For her part, Vittoria Colonna was the first major poet to use Petrarchan love imagery from a female point of view. Her poems express longing and mourning for her husband, the soldier Francesco Ferrante d’Avalos, who died in 1525. Her poems circulated widely during her lifetime, and she gave a manuscript copy of her sonnets to her friend, Michelangelo.
Another Italian poet was Tullia d’Aragona, a high-class courtesan who moved in elite literary circles with writers such as Tasso and Aretino. Her Dialogue on the Infinity of Love is set in her own home, and imagines her debating the nature of love with her friend, poet Benedetto Varchi. She creates a complex persona, sometimes playing dumb or submissive, other times smart or arrogant, in an intellectual neo-Platonic game.
Gaspara Stampa's 311 poems were partly inspired by her unhappy love affair with Count Collaltino di Collalto. She also uses Petrarchan imagary of the cruel, disdainful dark lady, later also used by Shakespeare, but she inverts it to refer to her male lover. In the first poem she hopes other women will envy her for loving such a man. Stampa was educated in Latin and Greek and was a talented musician as well.
Like many of the women writing during this period, Lady Anne Southwell wrote both secular and religious works, and her manuscript miscellany contains both, as well as a list of books, receipts, and letters. It was compiled and written by various members of Southwell's household.
- Vittoria Colonna. Rime della diuina Vettoria Colonna marchesana di Pescara. Venice: Marco Salvioni, 1539. 230- 717q; displayed B8v.
- Tullia d’Aragona. Dialogo della signora Tullia d’Aragona della infinità di amore. Vinegia: Appresso Gabriel Giolito de Ferrari, et fratelli, 1552. PQ4562 A9 D5 Cage; displayed title page.
- Gaspara Stampa. Rime. Venetia: Plinio Pietrasanta, 1554. PQ4634 S65 R5 1554 Cage; displayed A1r.
- LOAN from Houghton Library, Harvard University. Louise Labe. Oeuvres. Lyon: [s.n.], 1555. FC5 L1125 555o; displayed title page.

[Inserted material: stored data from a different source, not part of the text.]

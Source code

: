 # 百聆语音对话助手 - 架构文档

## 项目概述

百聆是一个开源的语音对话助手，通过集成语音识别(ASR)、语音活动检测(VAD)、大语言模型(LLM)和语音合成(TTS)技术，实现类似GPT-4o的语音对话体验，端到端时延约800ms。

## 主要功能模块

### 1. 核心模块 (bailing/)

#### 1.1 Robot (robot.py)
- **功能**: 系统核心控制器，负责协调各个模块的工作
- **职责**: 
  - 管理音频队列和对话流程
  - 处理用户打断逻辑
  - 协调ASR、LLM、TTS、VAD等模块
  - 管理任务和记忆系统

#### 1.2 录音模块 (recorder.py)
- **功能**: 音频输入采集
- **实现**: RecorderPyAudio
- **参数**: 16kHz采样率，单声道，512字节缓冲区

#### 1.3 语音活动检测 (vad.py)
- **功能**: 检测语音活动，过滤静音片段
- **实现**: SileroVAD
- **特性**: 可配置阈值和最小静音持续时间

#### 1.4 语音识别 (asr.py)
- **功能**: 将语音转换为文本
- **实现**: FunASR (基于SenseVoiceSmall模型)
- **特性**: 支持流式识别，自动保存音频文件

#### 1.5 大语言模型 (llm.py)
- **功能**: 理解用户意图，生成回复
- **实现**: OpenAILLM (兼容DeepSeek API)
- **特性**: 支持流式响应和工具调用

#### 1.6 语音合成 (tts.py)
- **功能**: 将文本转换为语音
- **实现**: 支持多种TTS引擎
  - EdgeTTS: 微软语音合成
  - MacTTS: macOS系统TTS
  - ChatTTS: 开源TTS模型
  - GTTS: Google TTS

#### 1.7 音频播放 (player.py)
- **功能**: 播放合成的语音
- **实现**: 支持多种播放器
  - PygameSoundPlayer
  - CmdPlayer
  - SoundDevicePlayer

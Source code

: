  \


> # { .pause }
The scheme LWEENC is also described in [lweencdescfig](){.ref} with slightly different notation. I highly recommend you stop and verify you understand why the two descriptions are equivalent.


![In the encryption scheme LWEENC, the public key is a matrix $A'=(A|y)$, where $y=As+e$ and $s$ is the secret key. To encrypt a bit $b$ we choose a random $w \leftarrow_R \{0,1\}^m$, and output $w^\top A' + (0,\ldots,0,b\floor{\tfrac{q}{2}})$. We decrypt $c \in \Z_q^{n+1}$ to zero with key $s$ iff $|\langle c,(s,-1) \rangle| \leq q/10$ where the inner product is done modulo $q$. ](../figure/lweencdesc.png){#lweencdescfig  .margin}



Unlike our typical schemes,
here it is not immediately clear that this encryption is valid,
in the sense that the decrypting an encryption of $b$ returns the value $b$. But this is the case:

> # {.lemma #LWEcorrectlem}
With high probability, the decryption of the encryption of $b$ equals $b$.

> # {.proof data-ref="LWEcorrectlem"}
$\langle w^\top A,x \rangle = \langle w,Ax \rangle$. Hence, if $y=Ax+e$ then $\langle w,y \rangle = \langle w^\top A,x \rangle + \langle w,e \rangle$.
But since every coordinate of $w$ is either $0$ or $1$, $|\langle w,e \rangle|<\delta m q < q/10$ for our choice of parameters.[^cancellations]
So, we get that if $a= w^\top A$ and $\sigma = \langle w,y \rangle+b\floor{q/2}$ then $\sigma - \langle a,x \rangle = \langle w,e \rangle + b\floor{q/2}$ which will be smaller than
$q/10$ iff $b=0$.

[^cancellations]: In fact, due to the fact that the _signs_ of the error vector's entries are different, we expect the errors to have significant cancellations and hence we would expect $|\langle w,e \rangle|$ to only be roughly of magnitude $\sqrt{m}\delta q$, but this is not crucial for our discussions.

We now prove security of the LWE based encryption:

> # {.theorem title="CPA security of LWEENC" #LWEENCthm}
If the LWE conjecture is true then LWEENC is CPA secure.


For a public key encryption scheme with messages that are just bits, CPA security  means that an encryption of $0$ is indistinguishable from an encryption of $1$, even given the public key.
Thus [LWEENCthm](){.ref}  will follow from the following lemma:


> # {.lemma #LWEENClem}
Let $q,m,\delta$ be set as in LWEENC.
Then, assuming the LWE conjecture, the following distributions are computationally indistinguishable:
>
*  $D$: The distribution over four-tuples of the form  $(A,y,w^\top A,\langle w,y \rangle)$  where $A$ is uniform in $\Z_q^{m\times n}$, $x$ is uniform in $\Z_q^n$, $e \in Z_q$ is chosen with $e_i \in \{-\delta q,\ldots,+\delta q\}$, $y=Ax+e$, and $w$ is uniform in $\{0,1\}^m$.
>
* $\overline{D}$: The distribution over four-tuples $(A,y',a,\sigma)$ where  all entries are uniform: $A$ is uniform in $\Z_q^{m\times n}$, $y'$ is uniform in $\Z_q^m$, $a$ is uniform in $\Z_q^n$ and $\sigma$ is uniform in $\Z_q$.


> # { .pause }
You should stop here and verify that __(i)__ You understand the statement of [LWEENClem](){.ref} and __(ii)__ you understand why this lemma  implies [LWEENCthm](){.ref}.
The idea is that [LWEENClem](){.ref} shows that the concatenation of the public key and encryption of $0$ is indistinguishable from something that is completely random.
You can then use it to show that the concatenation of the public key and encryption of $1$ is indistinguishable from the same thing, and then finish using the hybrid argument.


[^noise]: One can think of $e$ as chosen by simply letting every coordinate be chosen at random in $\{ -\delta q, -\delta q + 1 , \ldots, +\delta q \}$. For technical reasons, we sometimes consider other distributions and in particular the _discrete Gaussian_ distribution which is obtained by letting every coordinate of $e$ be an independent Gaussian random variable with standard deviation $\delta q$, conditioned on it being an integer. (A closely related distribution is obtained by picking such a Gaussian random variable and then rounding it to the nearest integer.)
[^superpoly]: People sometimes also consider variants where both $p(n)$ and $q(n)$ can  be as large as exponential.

- LOAN from the Annenberg Rare Book and Manuscript Library, University of Pennsylvania. Veronica Franco. Terze Rime. 1575. PQ4623.F6 T4 1575; displayed Capitolo 16.
- Marguerite de Navarre. Contes et nouvelles. Paris: Aux depens de la Compagnie, 1740. 176- 725q; displayed title page.
Women Poets (wall panel above case 5)
- FACSIMILE from the Uffizi Gallery, Florence, Italy. Christofano dell’Altissimo. Portrait of Vittoria Colonna. Oil on panel, ca. 1550.
- FACSIMILE from Art Resource. Daniel Antonio Bertoli after Guercino. Portrait of Gaspara Stampa. Engraving, 1738.
- FACSIMILE from Art Resource. Pierre Woeiriot. Portrait of Louise Labé. Engraving, 1555.
- FACSIMILE from the Worcester Art Museum, Worcester, Massachusetts. Follower of Jacopo Tintoretto. Portrait of Veronica Franco. Oil on canvas, ca. 1575.
- FACSIMILE from the Pinacoteca Civica, Brescia, Italy. Moretto da Brescia. Portrait of Tullia d’Aragona dressed as Salome. Oil on canvas, ca. 1525–49.
Miscellany of Lady Anne Southwell (vitrine after case 5)
- Lady Anne Southwell. Miscellany of Lady Anne Southwell. Manuscript, ca. 1587-1636. V.b.198; displayed 56v-57r.
Italian Heroic Romance (case 6)
Knights, ladies, and battles were the subjects of popular romances in prose or verse that were largely directed to a female audience. Ludovico Ariosto’s Orlando Furioso (1516) and Torquato Tasso’s Gerusalemme Liberata (1581) were two Italian romances that had wide influence at home and abroad. Drawing on stories of King Arthur, Charlemagne, and other historical events, both works inspired Italian women writers to engage with the romance tradition in different ways. Following Ariosto, Laura Terracina wrote a moral commentary on Orlando Furioso, while Moderata Fonte created a female knight in her own poetic romance. Inspired by Tasso, Margherita Sarrocchi and Lucrezia Marinella wrote heroic epics drawing on historical figures from the Ottoman wars in the thirteenth and fifeenth centuries.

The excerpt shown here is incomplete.